▶ WHAT IS EXPECTED
Go through the lines below, tally those that include the word "Scaling", and give only the tally.

(Records drawn from a dataset)
◇ ◇ ◇

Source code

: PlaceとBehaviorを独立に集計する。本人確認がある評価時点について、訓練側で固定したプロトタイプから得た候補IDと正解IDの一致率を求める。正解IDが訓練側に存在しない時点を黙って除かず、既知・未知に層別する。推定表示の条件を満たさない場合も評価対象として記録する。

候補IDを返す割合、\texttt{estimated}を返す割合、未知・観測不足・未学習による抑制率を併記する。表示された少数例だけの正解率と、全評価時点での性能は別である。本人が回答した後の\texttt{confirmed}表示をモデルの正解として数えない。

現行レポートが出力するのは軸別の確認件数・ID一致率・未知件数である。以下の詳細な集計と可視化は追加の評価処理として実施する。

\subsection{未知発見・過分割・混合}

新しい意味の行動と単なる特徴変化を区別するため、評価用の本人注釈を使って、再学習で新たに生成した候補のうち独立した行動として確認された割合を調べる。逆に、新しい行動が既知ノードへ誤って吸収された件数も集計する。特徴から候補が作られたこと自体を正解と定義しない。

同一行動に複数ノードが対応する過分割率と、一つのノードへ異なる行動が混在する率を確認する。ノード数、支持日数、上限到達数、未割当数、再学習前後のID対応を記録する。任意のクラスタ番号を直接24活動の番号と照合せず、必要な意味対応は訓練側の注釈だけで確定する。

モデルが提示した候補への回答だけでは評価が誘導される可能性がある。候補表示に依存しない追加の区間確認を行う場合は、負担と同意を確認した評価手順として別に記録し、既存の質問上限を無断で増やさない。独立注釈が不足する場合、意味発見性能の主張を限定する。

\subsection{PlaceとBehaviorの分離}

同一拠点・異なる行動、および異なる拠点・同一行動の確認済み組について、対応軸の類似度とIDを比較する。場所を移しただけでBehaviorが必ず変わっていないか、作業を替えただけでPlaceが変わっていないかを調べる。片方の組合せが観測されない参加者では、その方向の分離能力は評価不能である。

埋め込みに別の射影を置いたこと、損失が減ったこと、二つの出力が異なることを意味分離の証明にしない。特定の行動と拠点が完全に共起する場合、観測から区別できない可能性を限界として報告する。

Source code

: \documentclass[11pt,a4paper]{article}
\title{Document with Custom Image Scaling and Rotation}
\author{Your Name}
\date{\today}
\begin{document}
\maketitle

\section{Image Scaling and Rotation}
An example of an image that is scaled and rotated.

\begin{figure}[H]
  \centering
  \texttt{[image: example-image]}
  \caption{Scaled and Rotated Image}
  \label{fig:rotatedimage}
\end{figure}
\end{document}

◇ ◇ ◇

▶ FINAL ANSWER
2